In my campaign, my powergaming player is a dwarf blacksmith. He has great armor and weapons, and high strength so he does crazy damage. After the first couple encounters in which he shrugged off all attacks and crushed every foe's head with his hammer, I started including enemies he might struggle with. Men-at-arms wielding polearms who could poke him from further away than he could swing his hammer. Archers who would take advantage of his stubby legs and kite him. An assassin who wrestled to get a knife in a gap in his armor. The rest of the party was more mobile, so the archers and pikemen couldn't rely on distance, and they were less encumbered by armor, so they wrestled better. Only the dwarf was countered. And I was careful to not take it too far, now and then he would corner an archer or win a grapple and I was fine with it.

So maybe your party will have to fight other wizards who know a lot of counter spells, so your party has to rely on your fighters to cut them up. Or there will be fast, melee enemies who can close the distance before the wizards blow them up.


Some notes:

Remember to handle duration for buff spells. Alter Self, which is what I assume your 6th level wizards are using to shapechange, has a duration of 10 minutes/lvl. Measured in fights, how long does an hour last in your games? 1 fight? 2? 3?. Measured in exploration how man rooms can a wizard search in 10 minutes? How many corridors can they get trough? If they move slower what happens?

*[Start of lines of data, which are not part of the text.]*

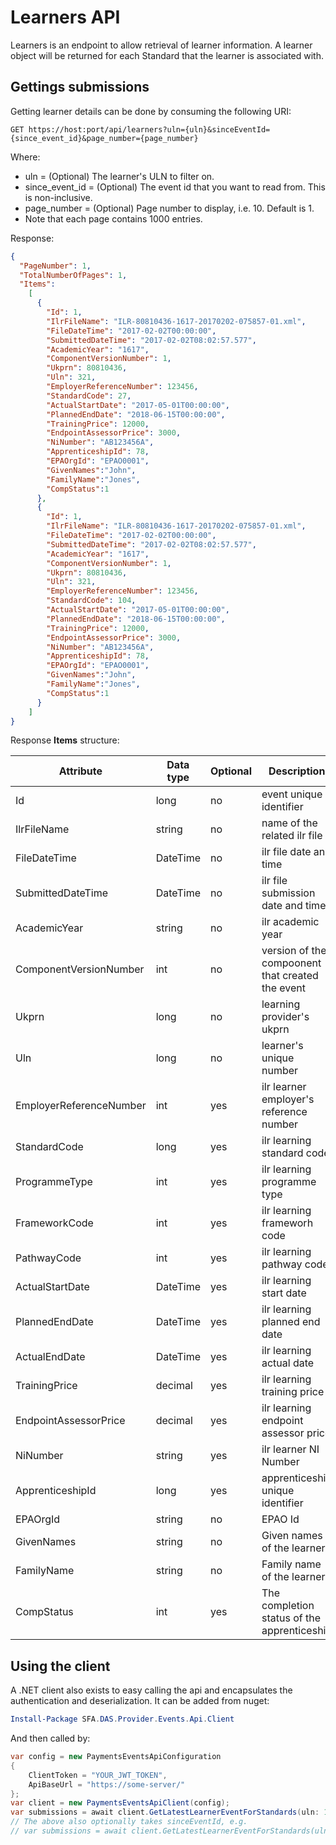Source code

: # Learners API

Learners is an endpoint to allow retrieval of learner information. A learner object will be returned for each Standard that the learner is associated with.

## Gettings submissions

Getting learner details can be done by consuming the following URI:

    GET https://host:port/api/learners?uln={uln}&sinceEventId={since_event_id}&page_number={page_number}
    
Where:
* uln = (Optional) The learner's ULN to filter on.
* since_event_id = (Optional) The event id that you want to read from. This is non-inclusive.
* page_number = (Optional) Page number to display, i.e. 10. Default is 1.
* Note that each page contains 1000 entries.

Response:
```json
{
  "PageNumber": 1,
  "TotalNumberOfPages": 1,
  "Items":
    [
      {
		"Id": 1,
		"IlrFileName": "ILR-80810436-1617-20170202-075857-01.xml",
		"FileDateTime": "2017-02-02T00:00:00",
		"SubmittedDateTime": "2017-02-02T08:02:57.577",
		"AcademicYear": "1617",
		"ComponentVersionNumber": 1,
		"Ukprn": 80810436,
		"Uln": 321,
		"EmployerReferenceNumber": 123456,
		"StandardCode": 27,
		"ActualStartDate": "2017-05-01T00:00:00",
		"PlannedEndDate": "2018-06-15T00:00:00",
		"TrainingPrice": 12000,
		"EndpointAssessorPrice": 3000,
		"NiNumber": "AB123456A",
		"ApprenticeshipId": 78,
		"EPAOrgId": "EPAO0001",
		"GivenNames":"John",
		"FamilyName":"Jones",
		"CompStatus":1
	  },
	  {
		"Id": 1,
		"IlrFileName": "ILR-80810436-1617-20170202-075857-01.xml",
		"FileDateTime": "2017-02-02T00:00:00",
		"SubmittedDateTime": "2017-02-02T08:02:57.577",
		"AcademicYear": "1617",
		"ComponentVersionNumber": 1,
		"Ukprn": 80810436,
		"Uln": 321,
		"EmployerReferenceNumber": 123456,
		"StandardCode": 104,
		"ActualStartDate": "2017-05-01T00:00:00",
		"PlannedEndDate": "2018-06-15T00:00:00",
		"TrainingPrice": 12000,
		"EndpointAssessorPrice": 3000,
		"NiNumber": "AB123456A",
		"ApprenticeshipId": 78,
		"EPAOrgId": "EPAO0001",
		"GivenNames":"John",
		"FamilyName":"Jones",
		"CompStatus":1
      }
    ]
}
```

Response **Items** structure:

| Attribute | Data type | Optional | Description |
| --- | --- | --- | --- |
| Id | long | no | event unique identifier |
| IlrFileName | string | no | name of the related ilr file |
| FileDateTime | DateTime | no | ilr file date and time |
| SubmittedDateTime | DateTime | no | ilr file submission date and time |
| AcademicYear | string | no | ilr academic year |
| ComponentVersionNumber | int | no | version of the compoonent that created the event |
| Ukprn | long | no | learning provider's ukprn |
| Uln | long | no | learner's unique number |
| EmployerReferenceNumber | int | yes | ilr learner employer's reference number |
| StandardCode | long | yes | ilr learning standard code |
| ProgrammeType | int | yes | ilr learning programme type |
| FrameworkCode | int | yes | ilr learning frameworh code |
| PathwayCode | int | yes | ilr learning pathway code |
| ActualStartDate | DateTime | yes | ilr learning start date |
| PlannedEndDate | DateTime | yes | ilr learning planned end date |
| ActualEndDate | DateTime | yes | ilr learning actual date |
| TrainingPrice | decimal | yes | ilr learning training price |
| EndpointAssessorPrice | decimal | yes | ilr learning endpoint assessor price |
| NiNumber | string | yes | ilr learner NI Number |
| ApprenticeshipId | long | yes | apprenticeship unique identifier |
|EPAOrgId|string|no|EPAO Id|
|GivenNames|string|no|Given names of the learner|
|FamilyName|string|no|Family name of the learner|
|CompStatus|int|yes|The completion status of the apprenticeship|

## Using the client

A .NET client also exists to easy calling the api and encapsulates the authentication and deserialization. It can be added from nuget:

```powershell
Install-Package SFA.DAS.Provider.Events.Api.Client
```

And then called by:

```csharp
var config = new PaymentsEventsApiConfiguration
{
    ClientToken = "YOUR_JWT_TOKEN",
    ApiBaseUrl = "https://some-server/"
};
var client = new PaymentsEventsApiClient(config);
var submissions = await client.GetLatestLearnerEventForStandards(uln: 1234567891);
// The above also optionally takes sinceEventId, e.g.
// var submissions = await client.GetLatestLearnerEventForStandards(uln: 1234567891, sinceEventId: 123);
```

Some spells in dnd are fundamentally broken. Alter Self isn't one of these but some of the more esoteric sub options for it can be. Here's a pretty decent guide for wizards that includes options that might be to powerful:https://forums.giantitp.com/showthread.php?104002-3-5e-The-Logic-Ninja-s-Guide-to-Wizards-Being-Batman

Consider joining a dnd 3.5 game, and play as a wizard. An excellent way to get the hang of a class is to play it yourself. Then you can learn how other gms handle it. If there's no offline games there are lfg reddits and rpg internet forums where you can find online games.

Consider constricting the amounts of resources they can get. Example, don't let wizards decide what scrolls they can get, randomize them, even if they're shopping. Also downtime. Don't remove it entirely but maybe instead of a month they get a week. Instead of finding mint condition 50 charged wands at a wide selection the magic shop have a random assortment of wands, each with 1d20 charges in them.

You might have to put the foot down to some of the more excessive optimizing. Ultimately you still want to be pretty free with what you allow but if people take advantage of that to much it's ok to rein it in a bit.

With all of the above the wizard is still likely to be a powerhouse, but maybe a little more managable. Note though that pure fighters in 3.5 aren't very good so consider introducing your more martial classes to alternatives. Rangers, warblades, marshals, etcetera.


Instead of building an encounter with monsters sharing a single Challenge Rating, create two sets of foes: high CR monsters which will focus on attacking the Wizards and low CR foes that will swarm the Fighter. In effect, the encounter will be split into two battles between combatants of matched abilities.

Yes, the Wizards could easily clean up the weaker monsters with powerful direct damage spells, but this will mean using up spells better spent attacking the more dangerous boss monsters.

As DM you may have to tweak the encounter on the fly to make sure it is challenging and fun but not too challenging. For example, start the encounter with a handful of low CR minions that will attack the Fighter. If he quickly defeats them then simply feed more minions into the encounter to keep him busy.